"POR LA CONVERSION DE LOS INFIELES"

¡Dios te salve, María, Virgen y Madre de Dios! Aunque miserable pecador, vengo con la mayor confianza a postrarme a vuestros pies santísimos, bien persuadido de ser por ti socorrido de que eres la que, con tu gracia y protección poderosa, alcanzas al género humano todas las gracias del Señor. Y si estas suplicas no bastaran pongo por medianeros y abogados a los nueve coros de los Ángeles, a los Patriarcas, y Profetas, a los Apóstoles y Evangelistas, a los Mártires, Pontífices y Confesores; a las Vírgenes y Viudas; a todos los Santos del Cielo en especial al Cura de Ars, Santa Filomena, San Francisco de Asís, San Benito y justos de la tierra. Cuiden de esta página y de lo que aquí se publica para el beneficio de los fieles de la Iglesia Católica; con el único fin de propagar la fe. Que, esta página sea, Para Mayor Gloria de Dios.
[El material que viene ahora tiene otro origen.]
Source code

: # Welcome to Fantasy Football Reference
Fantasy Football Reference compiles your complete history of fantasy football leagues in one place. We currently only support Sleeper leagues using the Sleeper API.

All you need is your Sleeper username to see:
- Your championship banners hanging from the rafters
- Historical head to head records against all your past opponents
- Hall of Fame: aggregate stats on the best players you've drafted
viernes, 19 de diciembre de 2014

De san Alfonso Maria de Ligorio Discurso IV


SEGUNDA NOVENA DE NAVIDAD

DISCURSO IV
(19 de Diciembre)

EL VERBO ETERNO DE INOCENTE SE HIZO REO

Consomamini, consolamini, popule meus, dicit Deus vester.
Consolad, consolad a mi pueblo, dice vuestro Dios.


           
Antes de la venida del Redentor todo el linaje humano gemía en la mayor aflicción y desconsuelo; todos eran hijos de cólera y nadie había que pudiera aplacar al Señor, justamente irritado por sus pecados. Esto hacia exclamar entre lagrimas al profeta Isaías; he aquí que tú te airaste, pues hemos pecado… y no hubo nadie que despertara para aferrarse a ti. En efecto, dios había sido ofendido por el hombre, quien, no siendo más que pobre criatura, no podía absolutamente satisfacer a la injuria hecha a una Majestad infinita. Preciso era que un Dios satisficiese a la divina Justicia; mas este otro Dios no existía, porque solo hay uno; por otra parte, el ofendido no puede satisfacerse a sí mismo por la ofensa recibida, de modo que fallaba toda esperanza de satisfacción para el género humano.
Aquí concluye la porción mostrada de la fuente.